Kawan sejati tak mengenal masa. Lama tak bersua, dialah kawan yang selalu menginspirasi.
Jack kawan lamaku. Tak terpikir
ia berlabuh di hotel mungil itu. Kepindahannya
mengejutkanku. Hotel barunya di kawasan Mangga Besar - Jakarta, bukanlah
impiannya, apa daya, tiada dayung, papan pun jadi.
Siapa menduga pandemi tetiba menghentikan
aktivitas seluruh hotel. Telah 18 bulan, industri hospitality beradaptasi
dengan kondisi new normal. Rasanya baru kemarin kami disibukkan tumpukkan
pekerjaan yang tak habis-habisnya.
Jack, hotel manager di hotel
berbintang dua itu. Ladangnya terdahulu, hotel berbintang 4 di Bali. Maksud kepindahannya
ke Jakarta, ingin berada dekat keluarga
“Yah, saya masih beruntung berlabuh
di hotel ini!” ujarnya dengan penuh syukur.
Kami pun janjian bertemu di
hotelnya. Jack sumringah ketika saya berjumpa setelah perpisahan yang sangat lama.
Hotel itu bersih dan apik seperti
Jack yang selalu resik tampil dengan baju batiknya.

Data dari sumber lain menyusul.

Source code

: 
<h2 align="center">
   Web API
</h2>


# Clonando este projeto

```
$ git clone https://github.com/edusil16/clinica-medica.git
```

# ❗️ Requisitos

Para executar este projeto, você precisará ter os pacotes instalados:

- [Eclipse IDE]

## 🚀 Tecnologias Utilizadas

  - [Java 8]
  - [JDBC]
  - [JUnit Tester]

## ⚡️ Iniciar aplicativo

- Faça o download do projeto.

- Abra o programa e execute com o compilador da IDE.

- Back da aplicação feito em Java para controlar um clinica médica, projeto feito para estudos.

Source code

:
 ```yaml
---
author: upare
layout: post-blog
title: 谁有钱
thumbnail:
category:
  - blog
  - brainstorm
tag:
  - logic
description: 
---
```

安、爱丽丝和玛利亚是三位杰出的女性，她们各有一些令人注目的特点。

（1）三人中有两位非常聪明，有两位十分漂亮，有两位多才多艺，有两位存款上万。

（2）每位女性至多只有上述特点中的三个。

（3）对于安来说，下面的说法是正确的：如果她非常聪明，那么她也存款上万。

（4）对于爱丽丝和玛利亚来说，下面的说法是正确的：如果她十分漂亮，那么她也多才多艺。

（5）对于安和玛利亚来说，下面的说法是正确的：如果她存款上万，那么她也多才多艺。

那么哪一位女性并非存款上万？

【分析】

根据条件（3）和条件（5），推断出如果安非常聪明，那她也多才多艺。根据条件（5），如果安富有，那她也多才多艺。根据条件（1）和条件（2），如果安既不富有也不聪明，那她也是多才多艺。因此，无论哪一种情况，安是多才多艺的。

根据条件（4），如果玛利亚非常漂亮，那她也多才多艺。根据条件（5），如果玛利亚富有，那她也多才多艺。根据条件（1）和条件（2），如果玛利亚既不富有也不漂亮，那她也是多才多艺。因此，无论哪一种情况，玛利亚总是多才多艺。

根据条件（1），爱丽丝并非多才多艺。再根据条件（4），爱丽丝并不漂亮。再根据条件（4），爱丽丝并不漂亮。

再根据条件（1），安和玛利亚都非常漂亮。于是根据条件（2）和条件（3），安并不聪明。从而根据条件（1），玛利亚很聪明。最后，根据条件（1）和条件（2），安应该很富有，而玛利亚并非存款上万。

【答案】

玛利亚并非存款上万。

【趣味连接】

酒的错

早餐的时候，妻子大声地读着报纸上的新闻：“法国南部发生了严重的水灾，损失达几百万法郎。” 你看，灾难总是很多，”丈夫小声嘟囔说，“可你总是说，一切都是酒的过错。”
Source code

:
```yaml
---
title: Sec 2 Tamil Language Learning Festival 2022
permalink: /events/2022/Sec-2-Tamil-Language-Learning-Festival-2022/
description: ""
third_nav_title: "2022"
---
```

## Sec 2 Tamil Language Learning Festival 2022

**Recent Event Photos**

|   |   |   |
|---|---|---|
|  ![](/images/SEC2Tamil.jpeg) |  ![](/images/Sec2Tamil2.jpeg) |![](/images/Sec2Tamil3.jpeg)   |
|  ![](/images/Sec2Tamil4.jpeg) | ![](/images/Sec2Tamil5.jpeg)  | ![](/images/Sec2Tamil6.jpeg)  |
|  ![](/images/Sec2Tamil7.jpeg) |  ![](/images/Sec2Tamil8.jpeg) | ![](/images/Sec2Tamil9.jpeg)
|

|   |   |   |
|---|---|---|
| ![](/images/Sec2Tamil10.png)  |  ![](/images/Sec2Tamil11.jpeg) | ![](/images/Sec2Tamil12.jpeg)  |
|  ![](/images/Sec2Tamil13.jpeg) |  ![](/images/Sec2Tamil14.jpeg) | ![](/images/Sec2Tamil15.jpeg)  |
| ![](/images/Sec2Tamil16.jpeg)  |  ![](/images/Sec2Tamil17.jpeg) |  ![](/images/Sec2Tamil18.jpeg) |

Kini ia tak lagi berbaju
jas sehari-hari.
Dua botol kecil mineral disajikan
resepsionis. Tiada welcome drink, strawberry
juice atau capucino.
“Syukurlah, pemilik hotel amat
baik menyikapi kondisi yang tak menguntungkan ini, Bu!”
Seketika Jack tersenyum saat
seorang pria paruh baya lewat di hadapan kami.

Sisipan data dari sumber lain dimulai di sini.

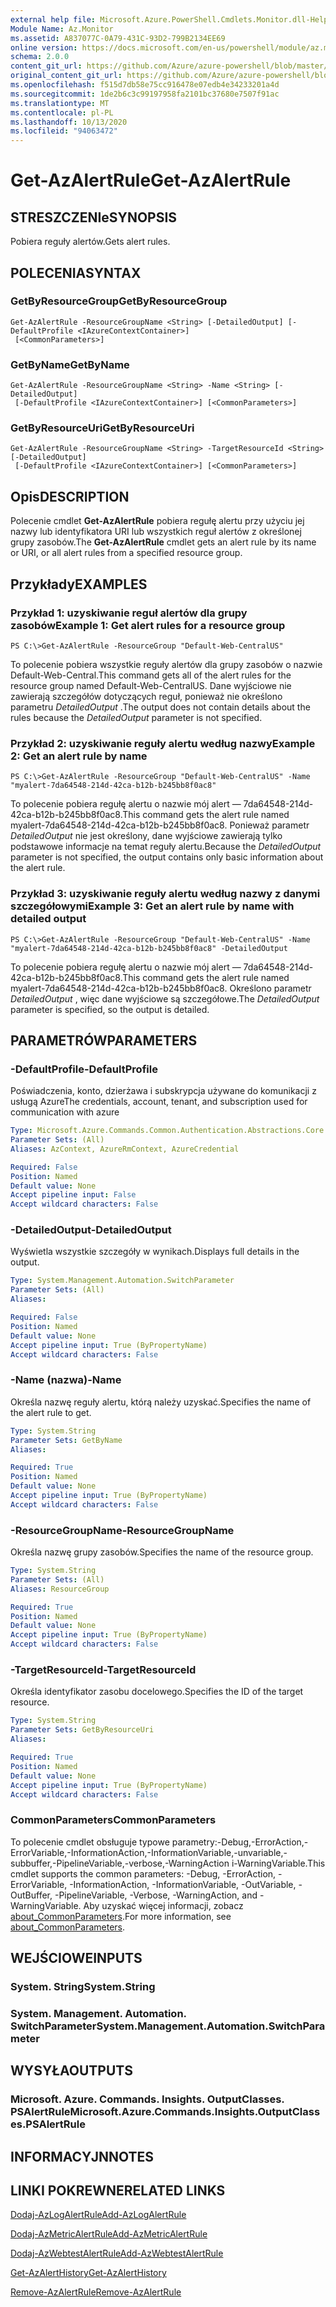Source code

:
 ```yaml
---
external help file: Microsoft.Azure.PowerShell.Cmdlets.Monitor.dll-Help.xml
Module Name: Az.Monitor
ms.assetid: A837077C-0A79-431C-93D2-799B2134EE69
online version: https://docs.microsoft.com/en-us/powershell/module/az.monitor/get-azalertrule
schema: 2.0.0
content_git_url: https://github.com/Azure/azure-powershell/blob/master/src/Monitor/Monitor/help/Get-AzAlertRule.md
original_content_git_url: https://github.com/Azure/azure-powershell/blob/master/src/Monitor/Monitor/help/Get-AzAlertRule.md
ms.openlocfilehash: f515d7db58e75cc916478e07edb4e34233201a4d
ms.sourcegitcommit: 1de2b6c3c99197958fa2101bc37680e7507f91ac
ms.translationtype: MT
ms.contentlocale: pl-PL
ms.lasthandoff: 10/13/2020
ms.locfileid: "94063472"
---
```

# <span data-ttu-id="0fc29-101">Get-AzAlertRule</span><span class="sxs-lookup"><span data-stu-id="0fc29-101">Get-AzAlertRule</span></span>

## <span data-ttu-id="0fc29-102">STRESZCZENIe</span><span class="sxs-lookup"><span data-stu-id="0fc29-102">SYNOPSIS</span></span>
<span data-ttu-id="0fc29-103">Pobiera reguły alertów.</span><span class="sxs-lookup"><span data-stu-id="0fc29-103">Gets alert rules.</span></span>

## <span data-ttu-id="0fc29-104">POLECENIA</span><span class="sxs-lookup"><span data-stu-id="0fc29-104">SYNTAX</span></span>

### <span data-ttu-id="0fc29-105">GetByResourceGroup</span><span class="sxs-lookup"><span data-stu-id="0fc29-105">GetByResourceGroup</span></span>
```
Get-AzAlertRule -ResourceGroupName <String> [-DetailedOutput] [-DefaultProfile <IAzureContextContainer>]
 [<CommonParameters>]
```

### <span data-ttu-id="0fc29-106">GetByName</span><span class="sxs-lookup"><span data-stu-id="0fc29-106">GetByName</span></span>
```
Get-AzAlertRule -ResourceGroupName <String> -Name <String> [-DetailedOutput]
 [-DefaultProfile <IAzureContextContainer>] [<CommonParameters>]
```

### <span data-ttu-id="0fc29-107">GetByResourceUri</span><span class="sxs-lookup"><span data-stu-id="0fc29-107">GetByResourceUri</span></span>
```
Get-AzAlertRule -ResourceGroupName <String> -TargetResourceId <String> [-DetailedOutput]
 [-DefaultProfile <IAzureContextContainer>] [<CommonParameters>]
```

## <span data-ttu-id="0fc29-108">Opis</span><span class="sxs-lookup"><span data-stu-id="0fc29-108">DESCRIPTION</span></span>
<span data-ttu-id="0fc29-109">Polecenie cmdlet **Get-AzAlertRule** pobiera regułę alertu przy użyciu jej nazwy lub identyfikatora URI lub wszystkich reguł alertów z określonej grupy zasobów.</span><span class="sxs-lookup"><span data-stu-id="0fc29-109">The **Get-AzAlertRule** cmdlet gets an alert rule by its name or URI, or all alert rules from a specified resource group.</span></span>

## <span data-ttu-id="0fc29-110">Przykłady</span><span class="sxs-lookup"><span data-stu-id="0fc29-110">EXAMPLES</span></span>

### <span data-ttu-id="0fc29-111">Przykład 1: uzyskiwanie reguł alertów dla grupy zasobów</span><span class="sxs-lookup"><span data-stu-id="0fc29-111">Example 1: Get alert rules for a resource group</span></span>
```
PS C:\>Get-AzAlertRule -ResourceGroup "Default-Web-CentralUS"
```

<span data-ttu-id="0fc29-112">To polecenie pobiera wszystkie reguły alertów dla grupy zasobów o nazwie Default-Web-Central.</span><span class="sxs-lookup"><span data-stu-id="0fc29-112">This command gets all of the alert rules for the resource group named Default-Web-CentralUS.</span></span>
<span data-ttu-id="0fc29-113">Dane wyjściowe nie zawierają szczegółów dotyczących reguł, ponieważ nie określono parametru *DetailedOutput* .</span><span class="sxs-lookup"><span data-stu-id="0fc29-113">The output does not contain details about the rules because the *DetailedOutput* parameter is not specified.</span></span>

### <span data-ttu-id="0fc29-114">Przykład 2: uzyskiwanie reguły alertu według nazwy</span><span class="sxs-lookup"><span data-stu-id="0fc29-114">Example 2: Get an alert rule by name</span></span>
```
PS C:\>Get-AzAlertRule -ResourceGroup "Default-Web-CentralUS" -Name "myalert-7da64548-214d-42ca-b12b-b245bb8f0ac8"
```

<span data-ttu-id="0fc29-115">To polecenie pobiera regułę alertu o nazwie mój alert — 7da64548-214d-42ca-b12b-b245bb8f0ac8.</span><span class="sxs-lookup"><span data-stu-id="0fc29-115">This command gets the alert rule named myalert-7da64548-214d-42ca-b12b-b245bb8f0ac8.</span></span>
<span data-ttu-id="0fc29-116">Ponieważ parametr *DetailedOutput* nie jest określony, dane wyjściowe zawierają tylko podstawowe informacje na temat reguły alertu.</span><span class="sxs-lookup"><span data-stu-id="0fc29-116">Because the *DetailedOutput* parameter is not specified, the output contains only basic information about the alert rule.</span></span>

### <span data-ttu-id="0fc29-117">Przykład 3: uzyskiwanie reguły alertu według nazwy z danymi szczegółowymi</span><span class="sxs-lookup"><span data-stu-id="0fc29-117">Example 3: Get an alert rule by name with detailed output</span></span>
```
PS C:\>Get-AzAlertRule -ResourceGroup "Default-Web-CentralUS" -Name "myalert-7da64548-214d-42ca-b12b-b245bb8f0ac8" -DetailedOutput
```

<span data-ttu-id="0fc29-118">To polecenie pobiera regułę alertu o nazwie mój alert — 7da64548-214d-42ca-b12b-b245bb8f0ac8.</span><span class="sxs-lookup"><span data-stu-id="0fc29-118">This command gets the alert rule named myalert-7da64548-214d-42ca-b12b-b245bb8f0ac8.</span></span>
<span data-ttu-id="0fc29-119">Określono parametr *DetailedOutput* , więc dane wyjściowe są szczegółowe.</span><span class="sxs-lookup"><span data-stu-id="0fc29-119">The *DetailedOutput* parameter is specified, so the output is detailed.</span></span>

## <span data-ttu-id="0fc29-120">PARAMETRÓW</span><span class="sxs-lookup"><span data-stu-id="0fc29-120">PARAMETERS</span></span>

### <span data-ttu-id="0fc29-121">-DefaultProfile</span><span class="sxs-lookup"><span data-stu-id="0fc29-121">-DefaultProfile</span></span>
<span data-ttu-id="0fc29-122">Poświadczenia, konto, dzierżawa i subskrypcja używane do komunikacji z usługą Azure</span><span class="sxs-lookup"><span data-stu-id="0fc29-122">The credentials, account, tenant, and subscription used for communication with azure</span></span>

```yaml
Type: Microsoft.Azure.Commands.Common.Authentication.Abstractions.Core.IAzureContextContainer
Parameter Sets: (All)
Aliases: AzContext, AzureRmContext, AzureCredential

Required: False
Position: Named
Default value: None
Accept pipeline input: False
Accept wildcard characters: False
```

### <span data-ttu-id="0fc29-123">-DetailedOutput</span><span class="sxs-lookup"><span data-stu-id="0fc29-123">-DetailedOutput</span></span>
<span data-ttu-id="0fc29-124">Wyświetla wszystkie szczegóły w wynikach.</span><span class="sxs-lookup"><span data-stu-id="0fc29-124">Displays full details in the output.</span></span>

```yaml
Type: System.Management.Automation.SwitchParameter
Parameter Sets: (All)
Aliases:

Required: False
Position: Named
Default value: None
Accept pipeline input: True (ByPropertyName)
Accept wildcard characters: False
```

### <span data-ttu-id="0fc29-125">-Name (nazwa)</span><span class="sxs-lookup"><span data-stu-id="0fc29-125">-Name</span></span>
<span data-ttu-id="0fc29-126">Określa nazwę reguły alertu, którą należy uzyskać.</span><span class="sxs-lookup"><span data-stu-id="0fc29-126">Specifies the name of the alert rule to get.</span></span>

```yaml
Type: System.String
Parameter Sets: GetByName
Aliases:

Required: True
Position: Named
Default value: None
Accept pipeline input: True (ByPropertyName)
Accept wildcard characters: False
```

### <span data-ttu-id="0fc29-127">-ResourceGroupName</span><span class="sxs-lookup"><span data-stu-id="0fc29-127">-ResourceGroupName</span></span>
<span data-ttu-id="0fc29-128">Określa nazwę grupy zasobów.</span><span class="sxs-lookup"><span data-stu-id="0fc29-128">Specifies the name of the resource group.</span></span>

```yaml
Type: System.String
Parameter Sets: (All)
Aliases: ResourceGroup

Required: True
Position: Named
Default value: None
Accept pipeline input: True (ByPropertyName)
Accept wildcard characters: False
```

### <span data-ttu-id="0fc29-129">-TargetResourceId</span><span class="sxs-lookup"><span data-stu-id="0fc29-129">-TargetResourceId</span></span>
<span data-ttu-id="0fc29-130">Określa identyfikator zasobu docelowego.</span><span class="sxs-lookup"><span data-stu-id="0fc29-130">Specifies the ID of the target resource.</span></span>

```yaml
Type: System.String
Parameter Sets: GetByResourceUri
Aliases:

Required: True
Position: Named
Default value: None
Accept pipeline input: True (ByPropertyName)
Accept wildcard characters: False
```

### <span data-ttu-id="0fc29-131">CommonParameters</span><span class="sxs-lookup"><span data-stu-id="0fc29-131">CommonParameters</span></span>
<span data-ttu-id="0fc29-132">To polecenie cmdlet obsługuje typowe parametry:-Debug,-ErrorAction,-ErrorVariable,-InformationAction,-InformationVariable,-unvariable,-subbuffer,-PipelineVariable,-verbose,-WarningAction i-WarningVariable.</span><span class="sxs-lookup"><span data-stu-id="0fc29-132">This cmdlet supports the common parameters: -Debug, -ErrorAction, -ErrorVariable, -InformationAction, -InformationVariable, -OutVariable, -OutBuffer, -PipelineVariable, -Verbose, -WarningAction, and -WarningVariable.</span></span> <span data-ttu-id="0fc29-133">Aby uzyskać więcej informacji, zobacz [about_CommonParameters](http://go.microsoft.com/fwlink/?LinkID=113216).</span><span class="sxs-lookup"><span data-stu-id="0fc29-133">For more information, see [about_CommonParameters](http://go.microsoft.com/fwlink/?LinkID=113216).</span></span>

## <span data-ttu-id="0fc29-134">WEJŚCIOWE</span><span class="sxs-lookup"><span data-stu-id="0fc29-134">INPUTS</span></span>

### <span data-ttu-id="0fc29-135">System. String</span><span class="sxs-lookup"><span data-stu-id="0fc29-135">System.String</span></span>

### <span data-ttu-id="0fc29-136">System. Management. Automation. SwitchParameter</span><span class="sxs-lookup"><span data-stu-id="0fc29-136">System.Management.Automation.SwitchParameter</span></span>

## <span data-ttu-id="0fc29-137">WYSYŁA</span><span class="sxs-lookup"><span data-stu-id="0fc29-137">OUTPUTS</span></span>

### <span data-ttu-id="0fc29-138">Microsoft. Azure. Commands. Insights. OutputClasses. PSAlertRule</span><span class="sxs-lookup"><span data-stu-id="0fc29-138">Microsoft.Azure.Commands.Insights.OutputClasses.PSAlertRule</span></span>

## <span data-ttu-id="0fc29-139">INFORMACYJN</span><span class="sxs-lookup"><span data-stu-id="0fc29-139">NOTES</span></span>

## <span data-ttu-id="0fc29-140">LINKI POKREWNE</span><span class="sxs-lookup"><span data-stu-id="0fc29-140">RELATED LINKS</span></span>

[<span data-ttu-id="0fc29-141">Dodaj-AzLogAlertRule</span><span class="sxs-lookup"><span data-stu-id="0fc29-141">Add-AzLogAlertRule</span></span>](./Add-AzLogAlertRule.md)

[<span data-ttu-id="0fc29-142">Dodaj-AzMetricAlertRule</span><span class="sxs-lookup"><span data-stu-id="0fc29-142">Add-AzMetricAlertRule</span></span>](./Add-AzMetricAlertRule.md)

[<span data-ttu-id="0fc29-143">Dodaj-AzWebtestAlertRule</span><span class="sxs-lookup"><span data-stu-id="0fc29-143">Add-AzWebtestAlertRule</span></span>](./Add-AzWebtestAlertRule.md)

[<span data-ttu-id="0fc29-144">Get-AzAlertHistory</span><span class="sxs-lookup"><span data-stu-id="0fc29-144">Get-AzAlertHistory</span></span>](./Get-AzAlertHistory.md)

[<span data-ttu-id="0fc29-145">Remove-AzAlertRule</span><span class="sxs-lookup"><span data-stu-id="0fc29-145">Remove-AzAlertRule</span></span>](./Remove-AzAlertRule.md)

“Itu Pak Edi, beliau sesekali
bertandang kemari” ujar Jack, setengah berbisik. Pak Edi, pemilik hotel itu.
Jack satu dari sekian banyak
hotel manager yang terdampar di hotel berbintang 2. Ia menyebutnya down grade, turun level, dapat dikatakan
begitulah kondisinya kini karena sempitnya lapangan kerja berhubung banyak hotel
tutup permanen.
“Sejak awal pandemi, Pak Edi sama
sekali tak membantu biaya operasional hotel,” katanya, membuyarkan lamunanku tentang
perubahan drastis Jack.
“Kami harus membiayai sendiri dari pendapatan hotel setiap hari.” Ujar Jack
Pemasukan hotel yang minim
digunakan untuk operasional dan gaji karyawan. Jika berkata jujur, hampir tidak
ada yang disisihkan untuk sang pemilik.
Ramai-ramai menjual hotel
Bisnis
hotel meradang. Maju terhalang, mundur tertahan. Sebagian pebisnis hotel memilih
menyerah ketimbang sulit tidur memikirkannya. Dalam keadaan buntu akhirnya marak
di media, berita penjualan hotel-hotel di Nusantara.
Mulai non bintang hingga bintang
5. Harga yang ditawarkan, mulai harga Rp 4,7 miliar juta rupiah hingga termahal
Rp 60 triliun. Terpampang 1943 hotel dijual hingga hari ini. (sila dilihat
dalam rujukan).
Jualan hotel bak cendawan selepas
musim hujan. Daerah Bali adalah wilayah terbanyak. Tingginya biaya operasional
hotel, itulah penyebab hotel megap-megap, bak ikan bernafas di darat.
Selain tingginya biaya
operasional, pembayaran kredit kepada bank semakin menumpuk karena gagal bayar.
Inilah alasan mendasar.
Adakah investor tertarik membeli
di tengah situasi demikian?
“Ada saja peminatnya, meski hanya
segelintir!” mata jack melotot, meyakinkanku.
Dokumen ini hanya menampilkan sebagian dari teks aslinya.